Ах, как мне хотелось уйти! У меня не было ни малейшего желания заводить с ним дружбу. Эта черная борода, эти крупные зубы! Люпус – вот какая кличка ему бы подошла, если только «люпус» и в самом деле значит «волк».

– К тому времени, как выйдете отсюда, будете выкуривать штук по шестьдесят в день, – пообещал он мне, с гадкой улыбкой выпустив струю дыма (ну и воняет у тебя изо рта. Винсент!).

Я огляделась, надеясь, что Майк придет мне на помощь, но его нигде не было видно.

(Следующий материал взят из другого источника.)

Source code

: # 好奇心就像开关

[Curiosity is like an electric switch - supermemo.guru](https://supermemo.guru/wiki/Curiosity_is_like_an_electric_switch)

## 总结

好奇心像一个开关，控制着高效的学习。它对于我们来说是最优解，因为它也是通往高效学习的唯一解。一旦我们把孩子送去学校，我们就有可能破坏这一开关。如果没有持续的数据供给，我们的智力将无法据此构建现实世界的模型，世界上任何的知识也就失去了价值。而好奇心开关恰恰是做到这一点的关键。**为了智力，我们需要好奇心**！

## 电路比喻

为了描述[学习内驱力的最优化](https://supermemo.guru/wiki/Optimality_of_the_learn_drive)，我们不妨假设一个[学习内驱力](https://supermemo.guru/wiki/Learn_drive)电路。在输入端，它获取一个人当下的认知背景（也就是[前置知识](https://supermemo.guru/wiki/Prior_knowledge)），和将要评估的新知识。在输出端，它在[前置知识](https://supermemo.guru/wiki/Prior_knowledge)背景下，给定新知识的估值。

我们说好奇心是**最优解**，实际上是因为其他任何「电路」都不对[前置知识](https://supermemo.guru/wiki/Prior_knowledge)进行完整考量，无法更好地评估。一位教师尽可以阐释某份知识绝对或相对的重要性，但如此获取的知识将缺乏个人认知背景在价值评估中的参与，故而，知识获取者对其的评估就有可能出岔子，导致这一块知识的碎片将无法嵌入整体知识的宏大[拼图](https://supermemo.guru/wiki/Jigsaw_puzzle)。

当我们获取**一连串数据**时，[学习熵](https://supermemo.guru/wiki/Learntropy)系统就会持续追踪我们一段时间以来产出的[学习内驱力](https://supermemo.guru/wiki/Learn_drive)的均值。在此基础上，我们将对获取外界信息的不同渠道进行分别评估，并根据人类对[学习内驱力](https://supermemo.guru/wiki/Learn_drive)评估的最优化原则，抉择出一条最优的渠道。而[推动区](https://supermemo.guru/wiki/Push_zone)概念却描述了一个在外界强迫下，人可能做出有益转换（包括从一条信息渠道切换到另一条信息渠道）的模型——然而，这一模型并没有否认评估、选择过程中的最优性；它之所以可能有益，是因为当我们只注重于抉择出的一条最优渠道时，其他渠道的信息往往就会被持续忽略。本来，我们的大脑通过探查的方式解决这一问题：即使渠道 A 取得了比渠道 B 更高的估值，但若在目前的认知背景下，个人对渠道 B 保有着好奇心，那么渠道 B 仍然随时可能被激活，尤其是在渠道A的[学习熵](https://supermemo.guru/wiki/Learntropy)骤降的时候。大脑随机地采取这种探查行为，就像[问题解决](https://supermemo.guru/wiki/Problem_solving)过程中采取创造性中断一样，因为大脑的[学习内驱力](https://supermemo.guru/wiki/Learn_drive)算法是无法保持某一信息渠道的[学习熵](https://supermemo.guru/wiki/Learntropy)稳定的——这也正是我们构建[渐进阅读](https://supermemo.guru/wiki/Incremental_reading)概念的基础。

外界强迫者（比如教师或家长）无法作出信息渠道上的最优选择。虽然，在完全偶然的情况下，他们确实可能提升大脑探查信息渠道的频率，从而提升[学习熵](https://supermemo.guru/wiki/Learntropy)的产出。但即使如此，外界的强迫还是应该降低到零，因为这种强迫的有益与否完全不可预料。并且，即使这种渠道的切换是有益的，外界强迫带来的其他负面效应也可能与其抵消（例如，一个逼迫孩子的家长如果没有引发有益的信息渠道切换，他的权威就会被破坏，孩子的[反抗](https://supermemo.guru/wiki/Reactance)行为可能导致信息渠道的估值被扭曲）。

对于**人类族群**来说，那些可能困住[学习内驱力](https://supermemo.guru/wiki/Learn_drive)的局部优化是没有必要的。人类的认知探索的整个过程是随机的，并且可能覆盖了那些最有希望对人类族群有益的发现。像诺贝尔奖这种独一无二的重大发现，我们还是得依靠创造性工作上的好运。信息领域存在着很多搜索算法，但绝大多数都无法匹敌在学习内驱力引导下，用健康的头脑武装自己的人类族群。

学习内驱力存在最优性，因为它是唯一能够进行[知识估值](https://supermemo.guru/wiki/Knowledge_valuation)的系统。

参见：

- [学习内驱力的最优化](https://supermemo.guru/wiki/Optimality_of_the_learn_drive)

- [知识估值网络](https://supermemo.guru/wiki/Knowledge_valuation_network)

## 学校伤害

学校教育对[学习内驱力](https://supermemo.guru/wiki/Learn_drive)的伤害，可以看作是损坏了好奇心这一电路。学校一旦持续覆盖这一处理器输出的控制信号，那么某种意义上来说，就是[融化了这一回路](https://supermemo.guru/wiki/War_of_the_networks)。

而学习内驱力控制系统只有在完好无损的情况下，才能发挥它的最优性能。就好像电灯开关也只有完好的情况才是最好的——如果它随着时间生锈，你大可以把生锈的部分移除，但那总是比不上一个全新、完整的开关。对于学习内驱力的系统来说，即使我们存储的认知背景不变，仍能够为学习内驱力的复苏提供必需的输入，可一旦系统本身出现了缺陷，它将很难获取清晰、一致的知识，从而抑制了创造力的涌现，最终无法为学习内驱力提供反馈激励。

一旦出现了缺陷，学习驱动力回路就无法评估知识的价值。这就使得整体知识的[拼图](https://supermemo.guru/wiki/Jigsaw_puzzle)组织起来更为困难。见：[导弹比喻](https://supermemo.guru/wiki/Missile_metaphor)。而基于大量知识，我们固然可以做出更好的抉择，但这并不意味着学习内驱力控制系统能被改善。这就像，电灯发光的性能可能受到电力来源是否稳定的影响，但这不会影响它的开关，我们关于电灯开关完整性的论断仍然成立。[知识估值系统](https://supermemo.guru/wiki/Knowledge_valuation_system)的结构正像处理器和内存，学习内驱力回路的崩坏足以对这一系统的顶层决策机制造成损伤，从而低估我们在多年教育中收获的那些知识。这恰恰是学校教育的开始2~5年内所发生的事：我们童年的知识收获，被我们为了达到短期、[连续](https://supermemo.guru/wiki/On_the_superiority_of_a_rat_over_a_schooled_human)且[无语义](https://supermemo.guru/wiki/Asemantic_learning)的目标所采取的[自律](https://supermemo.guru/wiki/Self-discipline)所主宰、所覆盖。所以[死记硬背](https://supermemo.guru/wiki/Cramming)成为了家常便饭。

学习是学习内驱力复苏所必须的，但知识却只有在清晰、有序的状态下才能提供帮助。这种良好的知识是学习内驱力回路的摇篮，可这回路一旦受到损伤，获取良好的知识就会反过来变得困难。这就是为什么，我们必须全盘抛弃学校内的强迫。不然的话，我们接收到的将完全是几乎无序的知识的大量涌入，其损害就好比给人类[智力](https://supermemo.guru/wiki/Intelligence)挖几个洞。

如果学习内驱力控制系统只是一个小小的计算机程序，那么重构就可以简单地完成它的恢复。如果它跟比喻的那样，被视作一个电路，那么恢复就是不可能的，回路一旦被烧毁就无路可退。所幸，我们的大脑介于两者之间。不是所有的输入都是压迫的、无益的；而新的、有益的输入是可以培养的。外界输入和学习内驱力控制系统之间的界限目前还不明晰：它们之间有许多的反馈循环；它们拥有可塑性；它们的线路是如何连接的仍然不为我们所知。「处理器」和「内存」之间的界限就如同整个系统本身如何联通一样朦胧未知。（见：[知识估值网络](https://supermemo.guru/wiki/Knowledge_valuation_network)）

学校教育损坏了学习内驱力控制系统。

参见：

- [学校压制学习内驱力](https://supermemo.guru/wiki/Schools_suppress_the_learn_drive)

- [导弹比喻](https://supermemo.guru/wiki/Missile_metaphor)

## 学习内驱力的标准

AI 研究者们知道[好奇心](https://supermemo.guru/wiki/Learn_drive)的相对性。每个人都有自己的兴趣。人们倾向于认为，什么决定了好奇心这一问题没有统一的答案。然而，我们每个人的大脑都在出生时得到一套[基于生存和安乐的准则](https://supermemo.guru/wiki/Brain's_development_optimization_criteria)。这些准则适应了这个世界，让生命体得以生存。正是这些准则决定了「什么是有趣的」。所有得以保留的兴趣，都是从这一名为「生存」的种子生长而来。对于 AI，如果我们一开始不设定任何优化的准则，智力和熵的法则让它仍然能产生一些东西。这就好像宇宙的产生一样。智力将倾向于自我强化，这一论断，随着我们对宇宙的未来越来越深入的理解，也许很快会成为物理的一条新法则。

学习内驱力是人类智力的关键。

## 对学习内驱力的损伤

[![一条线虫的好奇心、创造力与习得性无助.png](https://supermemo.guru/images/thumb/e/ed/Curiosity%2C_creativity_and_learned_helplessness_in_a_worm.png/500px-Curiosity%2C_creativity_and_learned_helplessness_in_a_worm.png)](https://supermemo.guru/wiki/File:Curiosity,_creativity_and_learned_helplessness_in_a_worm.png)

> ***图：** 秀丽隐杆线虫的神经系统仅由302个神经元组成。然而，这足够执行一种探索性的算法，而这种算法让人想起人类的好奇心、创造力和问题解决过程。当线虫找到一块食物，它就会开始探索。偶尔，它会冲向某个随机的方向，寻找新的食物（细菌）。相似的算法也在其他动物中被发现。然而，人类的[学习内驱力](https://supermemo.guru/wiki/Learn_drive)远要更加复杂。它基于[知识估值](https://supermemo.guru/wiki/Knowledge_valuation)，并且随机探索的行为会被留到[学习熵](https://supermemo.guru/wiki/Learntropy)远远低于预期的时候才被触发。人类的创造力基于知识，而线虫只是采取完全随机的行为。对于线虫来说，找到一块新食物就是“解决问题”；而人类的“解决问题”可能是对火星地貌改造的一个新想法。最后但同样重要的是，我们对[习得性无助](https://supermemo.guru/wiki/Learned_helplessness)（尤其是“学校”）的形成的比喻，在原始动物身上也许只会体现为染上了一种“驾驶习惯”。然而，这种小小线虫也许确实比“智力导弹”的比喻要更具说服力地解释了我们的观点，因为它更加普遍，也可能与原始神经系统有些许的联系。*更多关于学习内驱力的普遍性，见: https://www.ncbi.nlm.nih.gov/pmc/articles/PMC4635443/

Изо всех сил стараясь не показаться грубой, я все-таки повернулась к Винсенту спиной и очутилась лицом к лицу с безумным Кларенсом. Из огня да в полымя! Хоть я и опасалась, что он снова начнет гладить меня по голове, но все-таки заговорила с ним.

Вдруг мне пришла в голову мысль, что я здесь уже целый день, а про наркотики не вспомнила ни разу. Это вызвало у меня теплое и приятное чувство, которое длилось до тех пор, пока я не побеседовала последовательно со всеми собравшимися в комнате. Разговоры были похожи один на другой, как близнецы. Каждый норовил припереть меня к стенке и выведать обо мне все. Именно так вели себя все, кроме того симпатичного молодого человека, которого я заприметила в столовой за ланчем. С ним-то и хотелось поговорить, но он не обращал на меня ни малейшего внимания. Если честно, то его и в комнате-то не было.

За пару часов я рассказала свою краткую биографию бессчетное количество раз. Она звучала примерно так: «Меня зовут Рейчел. Мне двадцать семь лет. Нет, я не страдаю анорексией, но спасибо за комплимент, я польщена. Нет, я не всегда была такая высокая. Когда я родилась, я была несколько пониже. Последние два с половиной года жила в Нью-Йорке. А еще бывала в Праге…»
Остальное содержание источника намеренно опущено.